To make up for the dearth of blog posts this year, I’m returning to my twelve days of Christmas book recommendations: a daily blog throughout the rest of December in which I share with you the twelve best books I read during 2017, counting down to the best of them all on Christmas Eve.
As always, these aren’t all books published this year but they are all books that I would heartily recommend you go out and buy or borrow. (That was a sneaky prompt to use your local library.)
Let’s see what my fifth favourite book was in 2017…
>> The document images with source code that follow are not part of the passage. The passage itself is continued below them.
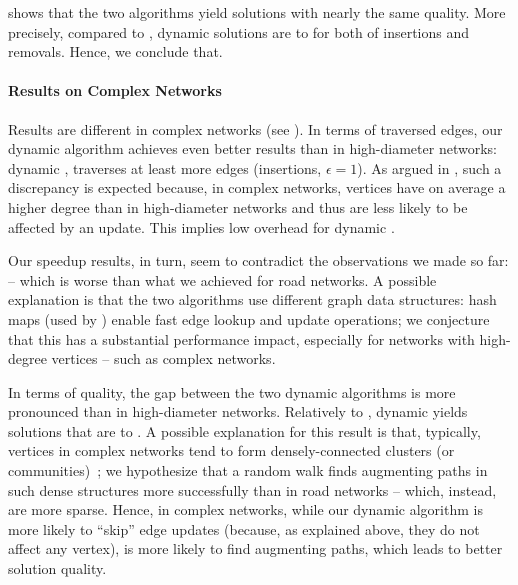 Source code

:  shows that the two algorithms yield solutions
with nearly the same quality. More precisely, compared to \dynmwmrandom,
dynamic \suitor solutions are \qualRWInsRoadLowEps to \qualRWInsRoadHighEps for
both of insertions and removals. Hence, we conclude that.


\paragraph{Results on Complex Networks}
%
Results are different in complex networks
(see ).
In terms of traversed edges, our dynamic algorithm achieves even better results
than in high-diameter networks: \wrt dynamic \suitor, \dynmwmrandom traverses
at least \vedgesRWInsCplxHighEps more edges (insertions, $\epsilon = 1$).
As argued in , such a discrepancy
is expected because, in complex networks,
vertices have on average a higher
degree than in high-diameter networks and thus are less likely to be affected
by an update. This implies low overhead for dynamic \suitor.

Our speedup results, in turn, seem to contradict the observations we made so
far:  --
which is worse than what we achieved for road networks. A possible explanation
is that the two algorithms use different graph data structures:
hash maps (used by \dynmwmrandom) enable fast edge lookup and update
operations; we conjecture that this has a
substantial performance impact, especially for networks with high-degree
vertices -- such as complex networks.

In terms of  quality, the gap between the two dynamic algorithms is more
pronounced than in high-diameter networks. Relatively to \dynmwmrandom, dynamic
\suitor yields solutions that are \quaRWLowest to \qualRWInsCplxHighEps.
A possible explanation for this result is that, typically, vertices in complex
networks tend to form densely-connected clusters
(or communities)~\cite[Ch. 10]{newman2018networks}; we hypothesize that a random walk
finds augmenting paths in such dense structures more successfully than in road
networks -- which, instead, are more sparse.
Hence, in complex networks, while our dynamic algorithm is more
likely to \enquote{skip} edge
updates (because, as explained above, they do not affect any vertex),
\dynmwmrandom is more likely to find augmenting paths, which leads to better
solution quality.

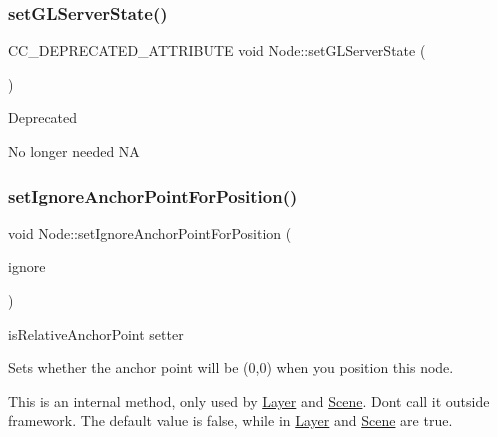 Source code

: \subsubsection{\texorpdfstring{set\+G\+L\+Server\+State()}{setGLServerState()}\hspace{0.1cm}{\footnotesize\ttfamily [2/2]}}
{\footnotesize\ttfamily C\+C\+\_\+\+D\+E\+P\+R\+E\+C\+A\+T\+E\+D\+\_\+\+A\+T\+T\+R\+I\+B\+U\+TE void Node\+::set\+G\+L\+Server\+State (\begin{DoxyParamCaption}\item[{int}]{ }\end{DoxyParamCaption})\hspace{0.3cm}{\ttfamily [inline]}}

\begin{DoxyRefDesc}{Deprecated}
\item[\hyperlink{deprecated__deprecated000259}{Deprecated}]No longer needed  NA \end{DoxyRefDesc}
\mbox{\label{classNode_a75e8f6a6a46358d6faf8683e720d47b5}} 
\subsubsection{\texorpdfstring{set\+Ignore\+Anchor\+Point\+For\+Position()}{setIgnoreAnchorPointForPosition()}\hspace{0.1cm}{\footnotesize\ttfamily [1/2]}}
{\footnotesize\ttfamily void Node\+::set\+Ignore\+Anchor\+Point\+For\+Position (\begin{DoxyParamCaption}\item[{bool}]{ignore }\end{DoxyParamCaption})\hspace{0.3cm}{\ttfamily [virtual]}}



is\+Relative\+Anchor\+Point setter 

Sets whether the anchor point will be (0,0) when you position this node.

This is an internal method, only used by \hyperlink{classLayer}{Layer} and \hyperlink{classScene}{Scene}. Don\textquotesingle{}t call it outside framework. The default value is false, while in \hyperlink{classLayer}{Layer} and \hyperlink{classScene}{Scene} are true.


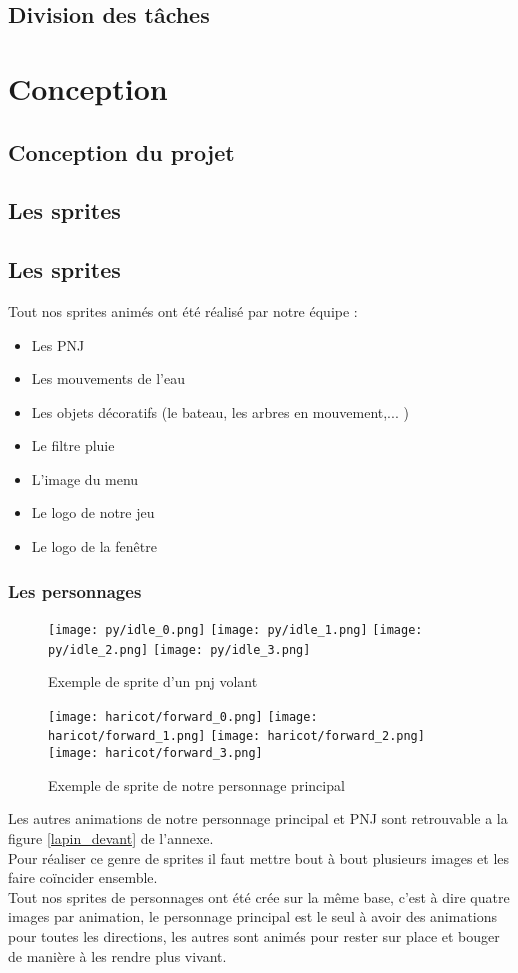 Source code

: \documentclass{article}
\begin{document}
\subsection{Division des tâches}
\section{Conception}
\subsection{Conception du projet}
\subsection{Les sprites}
\subsection{Les sprites}
Tout nos sprites animés ont été réalisé par notre équipe : 
\begin{itemize}
    \item Les PNJ
    \item Les mouvements de l'eau
    \item Les objets décoratifs (le bateau, les arbres en mouvement,... )
    \item Le filtre pluie
    \item L'image du menu
    \item Le logo de notre jeu
    \item Le logo de la fenêtre
\end{itemize}
\subsubsection{Les personnages}
\begin{figure}[h]
    \centering
    \texttt{[image: py/idle\_0.png]}
    \texttt{[image: py/idle\_1.png]}
    \texttt{[image: py/idle\_2.png]}
    \texttt{[image: py/idle\_3.png]}
    \caption{Exemple de sprite d'un pnj volant}
\end{figure}

\begin{figure}[h]
    \centering
    \texttt{[image: haricot/forward\_0.png]}
    \texttt{[image: haricot/forward\_1.png]}
    \texttt{[image: haricot/forward\_2.png]}
    \texttt{[image: haricot/forward\_3.png]}
    \caption{Exemple de sprite de notre personnage principal}
\end{figure}
Les autres animations de notre personnage principal et PNJ sont retrouvable a la figure \ref{lapin_devant} de l'annexe.
\\
Pour réaliser ce genre de sprites il faut mettre bout à bout plusieurs images et les faire coïncider ensemble.\\
Tout nos sprites de personnages ont été crée sur la même base, c'est à dire quatre images par animation, le personnage principal est le seul à avoir des animations pour toutes les directions, les autres sont animés pour rester sur place et bouger de manière à les rendre plus vivant.
\\
\end{document}
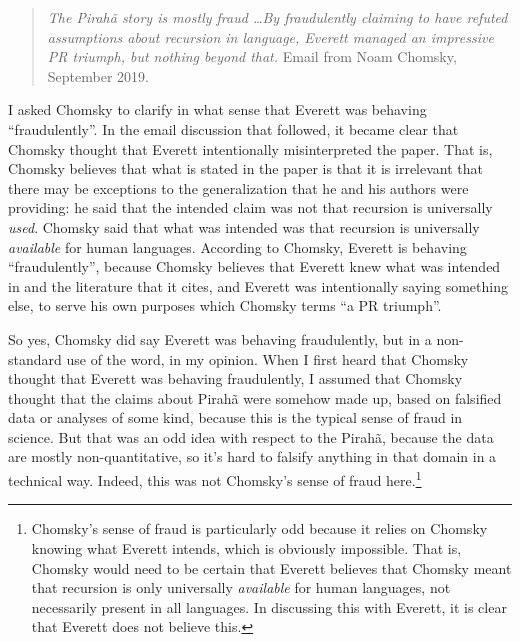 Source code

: \documentclass{article}
\begin{document}
\begin{quote}
    \textit{The Pirahã story is mostly fraud \ldots  By fraudulently claiming to have refuted assumptions about recursion in language, Everett managed an impressive PR triumph, but nothing beyond that.}  Email from Noam Chomsky, September 2019.
\end{quote}

I asked Chomsky to clarify in what sense that Everett was behaving ``fraudulently''. In the email discussion that followed, it became clear that Chomsky thought that Everett intentionally misinterpreted the \citet{hauser2002faculty} paper.  That is, Chomsky believes that what is stated in the \citet{hauser2002faculty} paper is that it is irrelevant that there may be exceptions to the generalization that he and his authors were providing: he said that the intended claim was not that recursion is universally \textit{used}. Chomsky said that what was intended was that recursion is universally \textit{available} for human languages. According to Chomsky, Everett is behaving ``fraudulently'', because Chomsky believes that Everett knew what was intended in \citet{hauser2002faculty} and the literature that it cites, and Everett was intentionally saying something else, to serve his own purposes which Chomsky terms ``a PR triumph''. 

So yes, Chomsky did say Everett was behaving fraudulently, but in a non-standard use of the word, in my opinion. When I first heard that Chomsky thought that Everett was behaving fraudulently, I assumed that Chomsky thought that the claims about Pirahã were somehow made up, based on falsified data or analyses of some kind, because this is the typical sense of fraud in science.  But that was an odd idea with respect to the Pirahã, because the data are mostly non-quantitative, so it's hard to falsify anything in that domain in a technical way. Indeed, this was not Chomsky's sense of fraud here.\footnote{Chomsky's sense of fraud is particularly odd because it relies on Chomsky knowing what Everett intends, which is obviously impossible. That is, Chomsky would need to be certain that Everett believes that Chomsky meant that recursion is only universally \textit{available} for human languages, not necessarily present in all languages. In discussing this with Everett, it is clear that Everett does not believe this.}
\end{document}
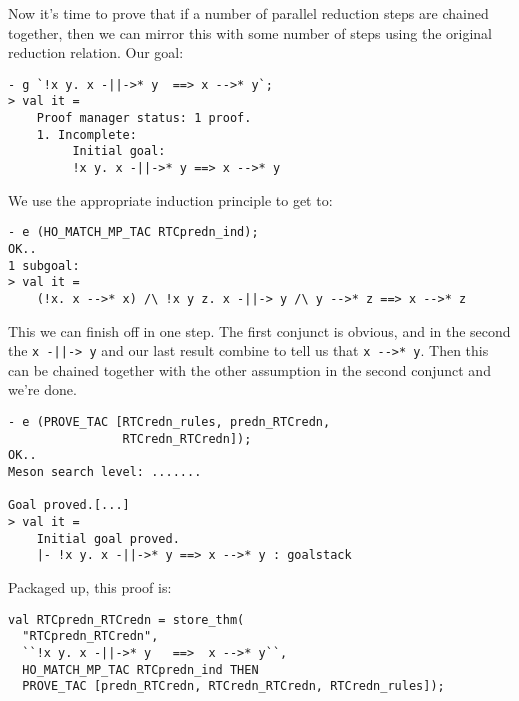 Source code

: Now it's time to prove that if a number of parallel reduction steps
are chained together, then we can mirror this with some number of
steps using the original reduction relation.  Our goal:
\begin{session}
\begin{verbatim}
- g `!x y. x -||->* y  ==> x -->* y`;
> val it =
    Proof manager status: 1 proof.
    1. Incomplete:
         Initial goal:
         !x y. x -||->* y ==> x -->* y
\end{verbatim}
\end{session}
We use the appropriate induction principle to get to:
\begin{session}
\begin{verbatim}
- e (HO_MATCH_MP_TAC RTCpredn_ind);
OK..
1 subgoal:
> val it =
    (!x. x -->* x) /\ !x y z. x -||-> y /\ y -->* z ==> x -->* z
\end{verbatim}
\end{session}
This we can finish off in one step.  The first conjunct is obvious,
and in the second the \verb!x -||-> y! and our last result combine to
tell us that \verb!x -->* y!.  Then this can be chained together with
the other assumption in the second conjunct and we're done.
\begin{session}
\begin{verbatim}
- e (PROVE_TAC [RTCredn_rules, predn_RTCredn,
                RTCredn_RTCredn]);
OK..
Meson search level: .......

Goal proved.[...]
> val it =
    Initial goal proved.
    |- !x y. x -||->* y ==> x -->* y : goalstack
\end{verbatim}
\end{session}
Packaged up, this proof is:
\begin{session}
\begin{verbatim}
val RTCpredn_RTCredn = store_thm(
  "RTCpredn_RTCredn",
  ``!x y. x -||->* y   ==>  x -->* y``,
  HO_MATCH_MP_TAC RTCpredn_ind THEN
  PROVE_TAC [predn_RTCredn, RTCredn_RTCredn, RTCredn_rules]);
\end{verbatim}
\end{session}
\eos{}

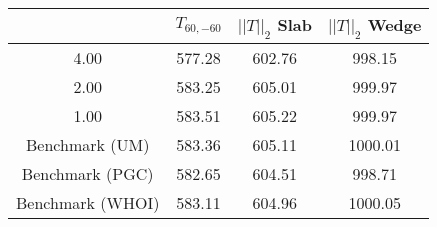 \begin{tabular}{c|ccc}
    & $T_{60,-60}$ & $||T||_2$ Slab & $||T||_2$ Wedge \\
\hline
4.00 & 577.28 & 602.76 & 998.15 \\
2.00 & 583.25 & 605.01 & 999.97 \\
1.00 & 583.51 & 605.22 & 999.97 \\
\hline
Benchmark (UM) & 583.36 & 605.11 & 1000.01 \\
Benchmark (PGC) & 582.65 & 604.51 & 998.71 \\
Benchmark (WHOI) & 583.11 & 604.96 & 1000.05 \\
\end{tabular}
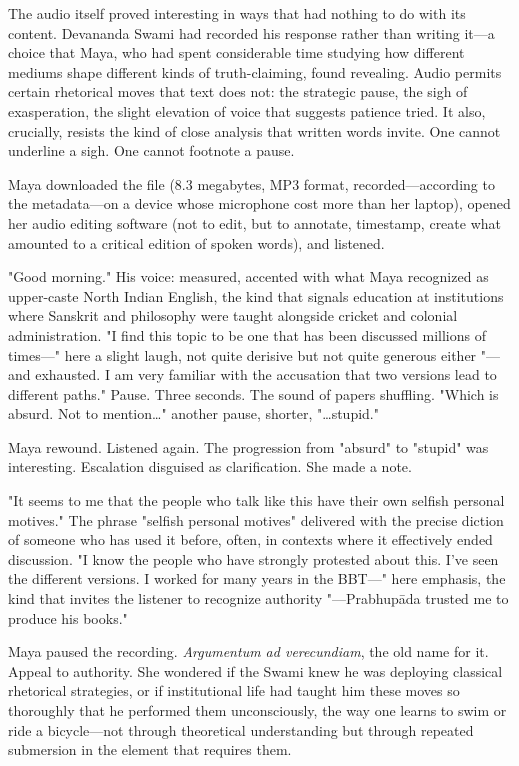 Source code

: \documentclass[12pt,twoside]{book}
\begin{document}
The audio itself proved interesting in ways that had nothing to do with its content. Devananda Swami had recorded his response rather than writing it—a choice that Maya, who had spent considerable time studying how different mediums shape different kinds of truth-claiming, found revealing. Audio permits certain rhetorical moves that text does not: the strategic pause, the sigh of exasperation, the slight elevation of voice that suggests patience tried. It also, crucially, resists the kind of close analysis that written words invite. One cannot underline a sigh. One cannot footnote a pause.

Maya downloaded the file (8.3 megabytes, MP3 format, recorded—according to the metadata—on a device whose microphone cost more than her laptop), opened her audio editing software (not to edit, but to annotate, timestamp, create what amounted to a critical edition of spoken words), and listened.

"Good morning." His voice: measured, accented with what Maya recognized as upper-caste North Indian English, the kind that signals education at institutions where Sanskrit and philosophy were taught alongside cricket and colonial administration. "I find this topic to be one that has been discussed millions of times—" here a slight laugh, not quite derisive but not quite generous either "—and exhausted. I am very familiar with the accusation that two versions lead to different paths." Pause. Three seconds. The sound of papers shuffling. "Which is absurd. Not to mention\ldots{}" another pause, shorter, "\ldots{}stupid."

Maya rewound. Listened again. The progression from "absurd" to "stupid" was interesting. Escalation disguised as clarification. She made a note.

"It seems to me that the people who talk like this have their own selfish personal motives." The phrase "selfish personal motives" delivered with the precise diction of someone who has used it before, often, in contexts where it effectively ended discussion. "I know the people who have strongly protested about this. I've seen the different versions. I worked for many years in the BBT—" here emphasis, the kind that invites the listener to recognize authority "—Prabhupāda trusted me to produce his books."

Maya paused the recording. \emph{Argumentum ad verecundiam}, the old name for it. Appeal to authority. She wondered if the Swami knew he was deploying classical rhetorical strategies, or if institutional life had taught him these moves so thoroughly that he performed them unconsciously, the way one learns to swim or ride a bicycle—not through theoretical understanding but through repeated submersion in the element that requires them.
\end{document}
The Gustav Sonata by Rose Tremain
I think this is the book that most surprised me this year; I’ve always imagined Rose Tremain to be a stuffy, old-fashioned writer of clichéd romantic fiction. What that was based on, I don’t know. But I was given a copy of The Gustav Sonata for Christmas last year and gave it a go and it was quite wonderful.
Spanning eighty years, from the 1930s to the present day, the novel tells the story of Gustav, a young boy living in Switzerland in the aftermath of Second World War. His late father, we learn through chapters looking back to the war, lost his respected role as a senior police officer by helping Jewish refugees enter the country and Gustav’s mother has never forgiven him for ruining the family’s status, even after his death.
When Gustav invites home Anton, a wealthy Jewish boy new to his school, his mother’s resentment threatens their burgeoning friendship. But it endures throughout school, through their adolescence and a holiday with Anton’s parents to Davos, where their relationship shifts slightly and unexpectedly. It is only when Anton becomes a celebrated concert pianist – pressed into the career by his parents, despite his crippling stage fright – that Gustav feels himself pushed out of his best friend’s life and they grow apart.
The Gustav Sonata is a graceful and dignified book, one that shows its full heart without being sentimental or overblown. I found it profoundly moving, not simply because it is sad, although some parts are, and not least its ending, which I won’t spoil but which felt just right. Not only was this novel the one that most surprised me but it is probably the one I’ve recommended most this year.